Markets, be they geographic or sectoral, are not intrinsically attractive or unattractive based on conspicuous and highly “legible” indices such as stock market performance. Remember that markets can remain disconnected from underlying economic reality for quite awhile. (Most memorably, and thank you, John Maynard Keynes, “markets can remain irrational for longer than you can remain solvent”).
“The details?”
Yes, the details. I have bad news for you: Deciding whether to expand or contract in a locale or a practice area requires painstaking analysis.
Jumping on bandwagons has a crummy track record (Exhibit A: Piling into Silicon Valley ca. 2000).
Being opportunistic rather than purposeful and thoughtful almost assures you’ll buy at the top and sell at the bottom.
Doing research, a/k/a looking before you leap, is hard work: Don’t fool yourself that all signals are go if your loyal clients say (when you ask) that they think it would be a splendid idea if you opened up in XYZ. What do you expect them to say? How about asking them which firm(s) they’re using there today that they’d ditch in your favor?
Finally, one size never fits all.
If the first question your partners ask, when you’re contemplating a contraction or expansion, is “who else is doing it?,” I despair. Few things in life and work are certain, but this is: A “strategy” of followership guarantees mediocrity.
“Who else is doing it” does not define “best practice;” all it defines is “common practice.” Which is usually, truth be told, “least common denominator” practice.
I was recently talking about the increasing dispersion of performance results across the AmLaw 200 and the Global 100 and I noted that I thought the phenomenon—the best doing a lot better and the worst falling behind the pace more seriously—reflected the new reality that “strategy matters more than ever,” and I was asked: “What strategy?”
Not comprehending the question, and after a bit of awkward back and forth, I finally realized my interlocutor wanted to know what The Strategy (the one and only, that is) was to assure out-performance.
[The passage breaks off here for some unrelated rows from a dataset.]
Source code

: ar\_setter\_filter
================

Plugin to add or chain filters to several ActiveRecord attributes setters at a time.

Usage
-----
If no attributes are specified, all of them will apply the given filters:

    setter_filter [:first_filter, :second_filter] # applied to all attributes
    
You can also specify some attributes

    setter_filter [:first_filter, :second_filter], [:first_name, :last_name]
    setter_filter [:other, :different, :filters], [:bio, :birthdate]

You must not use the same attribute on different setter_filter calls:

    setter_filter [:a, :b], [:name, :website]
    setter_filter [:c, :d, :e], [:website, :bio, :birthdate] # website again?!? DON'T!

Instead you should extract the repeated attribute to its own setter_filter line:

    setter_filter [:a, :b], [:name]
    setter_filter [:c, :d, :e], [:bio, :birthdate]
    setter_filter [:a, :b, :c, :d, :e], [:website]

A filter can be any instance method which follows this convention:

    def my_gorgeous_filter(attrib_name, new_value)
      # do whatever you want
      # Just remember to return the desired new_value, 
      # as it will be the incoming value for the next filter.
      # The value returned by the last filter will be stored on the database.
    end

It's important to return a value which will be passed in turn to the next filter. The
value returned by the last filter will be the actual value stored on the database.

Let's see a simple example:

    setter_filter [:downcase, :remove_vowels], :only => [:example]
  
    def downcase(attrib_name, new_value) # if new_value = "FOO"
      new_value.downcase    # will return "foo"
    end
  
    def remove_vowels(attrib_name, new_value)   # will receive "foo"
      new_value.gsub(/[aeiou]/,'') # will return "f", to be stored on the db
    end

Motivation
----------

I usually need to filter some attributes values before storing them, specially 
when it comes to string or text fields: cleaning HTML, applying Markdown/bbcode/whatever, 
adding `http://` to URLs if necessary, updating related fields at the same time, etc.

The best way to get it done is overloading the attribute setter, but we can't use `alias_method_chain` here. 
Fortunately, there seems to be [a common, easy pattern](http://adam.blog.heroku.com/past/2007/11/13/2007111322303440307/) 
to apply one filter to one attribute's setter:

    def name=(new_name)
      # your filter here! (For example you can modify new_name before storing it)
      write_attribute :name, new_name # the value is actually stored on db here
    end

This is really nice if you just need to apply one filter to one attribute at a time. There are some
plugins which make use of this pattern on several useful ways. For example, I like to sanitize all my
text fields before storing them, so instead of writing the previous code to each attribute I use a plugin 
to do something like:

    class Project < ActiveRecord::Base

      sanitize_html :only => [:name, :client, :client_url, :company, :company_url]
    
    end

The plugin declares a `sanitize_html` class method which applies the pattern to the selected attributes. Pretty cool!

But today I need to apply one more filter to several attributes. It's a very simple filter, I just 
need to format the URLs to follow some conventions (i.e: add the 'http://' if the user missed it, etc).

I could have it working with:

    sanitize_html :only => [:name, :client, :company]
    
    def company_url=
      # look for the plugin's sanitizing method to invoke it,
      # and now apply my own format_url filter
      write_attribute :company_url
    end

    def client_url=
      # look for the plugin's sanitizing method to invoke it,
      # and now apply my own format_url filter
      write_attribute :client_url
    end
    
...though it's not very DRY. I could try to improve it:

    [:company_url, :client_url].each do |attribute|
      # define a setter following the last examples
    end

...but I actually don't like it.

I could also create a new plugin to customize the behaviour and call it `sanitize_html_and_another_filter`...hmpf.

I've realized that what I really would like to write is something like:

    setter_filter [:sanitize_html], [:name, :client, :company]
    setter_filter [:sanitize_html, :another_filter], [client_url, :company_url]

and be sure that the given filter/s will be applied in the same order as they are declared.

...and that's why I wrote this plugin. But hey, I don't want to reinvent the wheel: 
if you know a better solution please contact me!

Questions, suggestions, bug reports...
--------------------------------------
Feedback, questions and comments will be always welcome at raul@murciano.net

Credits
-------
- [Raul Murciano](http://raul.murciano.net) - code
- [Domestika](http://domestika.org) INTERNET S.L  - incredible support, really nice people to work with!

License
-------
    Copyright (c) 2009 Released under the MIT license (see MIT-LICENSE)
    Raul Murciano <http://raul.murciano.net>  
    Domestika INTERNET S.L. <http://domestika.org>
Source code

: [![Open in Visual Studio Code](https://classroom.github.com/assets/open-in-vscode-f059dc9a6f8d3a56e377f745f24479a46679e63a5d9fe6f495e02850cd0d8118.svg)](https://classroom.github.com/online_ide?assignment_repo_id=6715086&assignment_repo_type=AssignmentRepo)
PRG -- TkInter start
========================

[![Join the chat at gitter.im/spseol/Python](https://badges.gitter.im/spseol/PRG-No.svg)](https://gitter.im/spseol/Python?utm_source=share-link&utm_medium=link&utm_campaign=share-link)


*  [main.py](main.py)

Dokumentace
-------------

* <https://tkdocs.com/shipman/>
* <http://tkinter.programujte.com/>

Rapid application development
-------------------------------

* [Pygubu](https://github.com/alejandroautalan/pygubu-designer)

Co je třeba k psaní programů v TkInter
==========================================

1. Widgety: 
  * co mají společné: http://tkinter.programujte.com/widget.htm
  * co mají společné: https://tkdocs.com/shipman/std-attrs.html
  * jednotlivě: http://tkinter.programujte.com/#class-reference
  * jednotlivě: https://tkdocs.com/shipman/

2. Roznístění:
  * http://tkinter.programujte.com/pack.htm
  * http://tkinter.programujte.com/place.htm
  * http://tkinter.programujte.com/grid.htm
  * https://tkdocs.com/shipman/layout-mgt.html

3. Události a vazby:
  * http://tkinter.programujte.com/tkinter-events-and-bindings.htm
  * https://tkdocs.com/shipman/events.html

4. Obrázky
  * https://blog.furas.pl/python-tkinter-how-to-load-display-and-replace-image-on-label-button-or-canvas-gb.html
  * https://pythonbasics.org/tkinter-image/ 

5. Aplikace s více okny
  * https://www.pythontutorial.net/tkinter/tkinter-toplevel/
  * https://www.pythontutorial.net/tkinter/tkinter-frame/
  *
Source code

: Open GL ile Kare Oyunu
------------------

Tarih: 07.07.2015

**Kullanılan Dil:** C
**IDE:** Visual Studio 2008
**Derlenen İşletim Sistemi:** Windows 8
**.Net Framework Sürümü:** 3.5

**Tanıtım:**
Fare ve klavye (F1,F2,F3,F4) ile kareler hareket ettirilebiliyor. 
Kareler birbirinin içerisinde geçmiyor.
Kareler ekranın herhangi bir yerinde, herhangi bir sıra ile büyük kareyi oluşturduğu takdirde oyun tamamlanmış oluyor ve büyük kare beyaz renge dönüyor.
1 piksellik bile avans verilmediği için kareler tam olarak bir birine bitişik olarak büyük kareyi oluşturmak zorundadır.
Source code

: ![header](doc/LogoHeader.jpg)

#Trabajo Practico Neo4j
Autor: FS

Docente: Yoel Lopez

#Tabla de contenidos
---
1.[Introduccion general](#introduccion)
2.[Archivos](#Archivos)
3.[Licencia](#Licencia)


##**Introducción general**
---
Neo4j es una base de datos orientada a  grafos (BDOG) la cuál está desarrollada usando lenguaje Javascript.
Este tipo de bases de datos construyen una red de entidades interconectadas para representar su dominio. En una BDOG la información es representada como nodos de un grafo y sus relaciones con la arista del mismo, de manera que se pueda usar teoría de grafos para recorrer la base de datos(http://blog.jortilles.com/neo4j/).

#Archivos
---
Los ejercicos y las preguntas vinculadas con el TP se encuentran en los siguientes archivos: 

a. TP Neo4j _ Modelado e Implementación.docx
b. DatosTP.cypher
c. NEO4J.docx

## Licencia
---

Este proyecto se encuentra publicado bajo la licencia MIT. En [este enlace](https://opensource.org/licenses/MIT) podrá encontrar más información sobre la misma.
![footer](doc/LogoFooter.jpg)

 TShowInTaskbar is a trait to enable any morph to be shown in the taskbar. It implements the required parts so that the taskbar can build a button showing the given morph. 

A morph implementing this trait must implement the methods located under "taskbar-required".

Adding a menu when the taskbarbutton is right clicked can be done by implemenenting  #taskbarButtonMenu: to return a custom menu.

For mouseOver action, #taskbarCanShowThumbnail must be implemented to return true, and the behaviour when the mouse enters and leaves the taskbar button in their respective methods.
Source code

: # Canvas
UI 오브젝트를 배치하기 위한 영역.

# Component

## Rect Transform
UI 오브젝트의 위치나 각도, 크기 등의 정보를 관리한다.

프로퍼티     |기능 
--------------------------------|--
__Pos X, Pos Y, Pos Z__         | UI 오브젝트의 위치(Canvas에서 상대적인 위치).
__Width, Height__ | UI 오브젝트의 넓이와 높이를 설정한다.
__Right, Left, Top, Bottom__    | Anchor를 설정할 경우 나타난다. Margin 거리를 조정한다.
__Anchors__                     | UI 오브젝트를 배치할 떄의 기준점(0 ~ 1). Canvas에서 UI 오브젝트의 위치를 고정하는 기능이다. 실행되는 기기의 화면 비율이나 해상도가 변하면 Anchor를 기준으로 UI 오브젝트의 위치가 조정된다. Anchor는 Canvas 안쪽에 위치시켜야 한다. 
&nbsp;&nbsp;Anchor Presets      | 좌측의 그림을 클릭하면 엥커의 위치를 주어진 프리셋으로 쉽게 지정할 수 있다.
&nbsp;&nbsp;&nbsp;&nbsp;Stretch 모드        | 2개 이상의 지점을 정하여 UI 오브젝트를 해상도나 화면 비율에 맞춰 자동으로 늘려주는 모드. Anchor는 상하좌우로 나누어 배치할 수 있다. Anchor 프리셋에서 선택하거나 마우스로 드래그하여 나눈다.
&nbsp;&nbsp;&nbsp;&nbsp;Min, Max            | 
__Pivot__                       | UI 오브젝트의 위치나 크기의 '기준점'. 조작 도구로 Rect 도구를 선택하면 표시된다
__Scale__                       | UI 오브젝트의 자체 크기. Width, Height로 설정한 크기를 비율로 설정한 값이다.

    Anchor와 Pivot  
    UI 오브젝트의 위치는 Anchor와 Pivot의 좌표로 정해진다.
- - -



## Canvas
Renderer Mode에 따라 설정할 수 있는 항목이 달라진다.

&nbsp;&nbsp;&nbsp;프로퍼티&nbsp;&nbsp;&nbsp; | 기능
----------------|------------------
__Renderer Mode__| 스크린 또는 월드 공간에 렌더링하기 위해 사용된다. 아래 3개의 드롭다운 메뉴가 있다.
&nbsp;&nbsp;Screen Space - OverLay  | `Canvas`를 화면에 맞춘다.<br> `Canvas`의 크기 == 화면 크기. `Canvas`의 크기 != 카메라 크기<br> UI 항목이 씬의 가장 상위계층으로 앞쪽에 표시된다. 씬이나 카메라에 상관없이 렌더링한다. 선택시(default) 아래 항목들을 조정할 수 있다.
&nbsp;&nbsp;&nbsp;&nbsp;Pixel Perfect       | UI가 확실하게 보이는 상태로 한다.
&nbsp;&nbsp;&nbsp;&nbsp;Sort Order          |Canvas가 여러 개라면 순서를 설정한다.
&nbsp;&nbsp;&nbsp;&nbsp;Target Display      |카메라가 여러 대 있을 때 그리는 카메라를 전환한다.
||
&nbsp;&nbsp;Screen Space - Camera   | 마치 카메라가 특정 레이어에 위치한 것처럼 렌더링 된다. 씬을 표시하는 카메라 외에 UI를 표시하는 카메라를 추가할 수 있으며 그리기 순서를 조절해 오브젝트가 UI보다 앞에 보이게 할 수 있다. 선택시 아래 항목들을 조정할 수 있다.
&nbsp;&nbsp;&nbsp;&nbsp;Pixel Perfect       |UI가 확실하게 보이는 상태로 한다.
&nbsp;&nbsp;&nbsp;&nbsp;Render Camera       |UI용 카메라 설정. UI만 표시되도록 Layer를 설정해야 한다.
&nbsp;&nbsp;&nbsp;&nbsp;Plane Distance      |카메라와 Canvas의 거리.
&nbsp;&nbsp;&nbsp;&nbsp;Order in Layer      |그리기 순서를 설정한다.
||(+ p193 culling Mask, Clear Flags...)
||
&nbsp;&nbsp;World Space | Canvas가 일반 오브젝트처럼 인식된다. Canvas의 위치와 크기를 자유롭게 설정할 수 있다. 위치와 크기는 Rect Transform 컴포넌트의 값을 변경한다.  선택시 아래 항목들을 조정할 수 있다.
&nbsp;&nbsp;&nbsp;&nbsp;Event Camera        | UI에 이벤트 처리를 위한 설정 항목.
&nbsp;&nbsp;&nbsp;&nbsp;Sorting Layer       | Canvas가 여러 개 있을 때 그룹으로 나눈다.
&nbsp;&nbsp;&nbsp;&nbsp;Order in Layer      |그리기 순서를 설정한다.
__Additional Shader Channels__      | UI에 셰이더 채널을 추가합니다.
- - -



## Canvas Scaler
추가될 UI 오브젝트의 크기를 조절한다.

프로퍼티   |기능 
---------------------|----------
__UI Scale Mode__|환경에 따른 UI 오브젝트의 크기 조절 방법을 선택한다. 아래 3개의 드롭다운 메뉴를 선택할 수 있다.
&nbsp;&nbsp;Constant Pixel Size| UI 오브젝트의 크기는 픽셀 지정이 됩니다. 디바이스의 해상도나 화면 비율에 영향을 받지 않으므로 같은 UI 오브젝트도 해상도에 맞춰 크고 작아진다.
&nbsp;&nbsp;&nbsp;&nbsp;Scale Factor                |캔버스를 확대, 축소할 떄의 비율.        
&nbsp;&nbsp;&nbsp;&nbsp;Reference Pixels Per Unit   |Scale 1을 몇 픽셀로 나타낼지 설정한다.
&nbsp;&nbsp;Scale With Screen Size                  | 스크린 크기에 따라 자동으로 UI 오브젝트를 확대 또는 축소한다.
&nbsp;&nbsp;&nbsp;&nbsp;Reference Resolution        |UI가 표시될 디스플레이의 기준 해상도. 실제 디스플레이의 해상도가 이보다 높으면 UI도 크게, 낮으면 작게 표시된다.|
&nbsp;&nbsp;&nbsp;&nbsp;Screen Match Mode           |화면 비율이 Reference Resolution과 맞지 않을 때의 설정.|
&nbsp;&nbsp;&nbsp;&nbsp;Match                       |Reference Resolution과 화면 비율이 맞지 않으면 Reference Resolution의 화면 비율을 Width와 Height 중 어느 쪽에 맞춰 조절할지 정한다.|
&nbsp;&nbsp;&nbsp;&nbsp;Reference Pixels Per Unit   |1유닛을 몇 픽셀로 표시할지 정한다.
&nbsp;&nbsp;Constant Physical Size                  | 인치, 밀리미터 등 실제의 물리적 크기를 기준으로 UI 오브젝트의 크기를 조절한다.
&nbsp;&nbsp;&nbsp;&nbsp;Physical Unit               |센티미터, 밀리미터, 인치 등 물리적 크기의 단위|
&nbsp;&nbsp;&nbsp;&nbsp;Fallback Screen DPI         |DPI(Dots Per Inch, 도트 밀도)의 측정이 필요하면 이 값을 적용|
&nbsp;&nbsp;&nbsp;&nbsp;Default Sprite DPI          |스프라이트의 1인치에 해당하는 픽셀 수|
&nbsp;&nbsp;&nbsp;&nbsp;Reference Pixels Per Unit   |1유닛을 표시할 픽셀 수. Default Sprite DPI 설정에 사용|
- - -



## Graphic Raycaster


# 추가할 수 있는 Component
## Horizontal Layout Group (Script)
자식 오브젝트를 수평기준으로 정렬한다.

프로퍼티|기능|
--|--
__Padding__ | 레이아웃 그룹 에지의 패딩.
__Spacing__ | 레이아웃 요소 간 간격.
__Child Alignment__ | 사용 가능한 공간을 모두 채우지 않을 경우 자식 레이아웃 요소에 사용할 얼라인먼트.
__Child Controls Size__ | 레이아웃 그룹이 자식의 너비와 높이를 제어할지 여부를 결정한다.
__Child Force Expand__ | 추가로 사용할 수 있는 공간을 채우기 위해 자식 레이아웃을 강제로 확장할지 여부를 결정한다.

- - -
This took the impulse behind wanting to know “who else is doing it” to Olympic levels.
Equity markets—and hunch and instinct—are very blunt instruments of analysis indeed. One size does not fit all.
God is in the details.
A.S.,esq: >> If the first question your partners ask, when you’re contemplating a contraction or expansion, is “who else is doing it?,” I despair. Few things in life and work are certain, but this is: A “strategy” of followership guarantees mediocrity.<<
Assume that the presentation of the new plan has been proposed in a full and coherent manner, predicated on the underlying values of the firm and with compelling evidence that risks and opportunities have been analyzed openly and fairly. If the question has been asked as if it were the determinative factor, regardless of the business case presented, then I certainly would agree. However, could there not be a legitimate context: Are there risks here that have caused others to avoid the action, or even, is the market not already saturated? A well wrought proposal will have covered these questions off in a manner that supports the value proposition.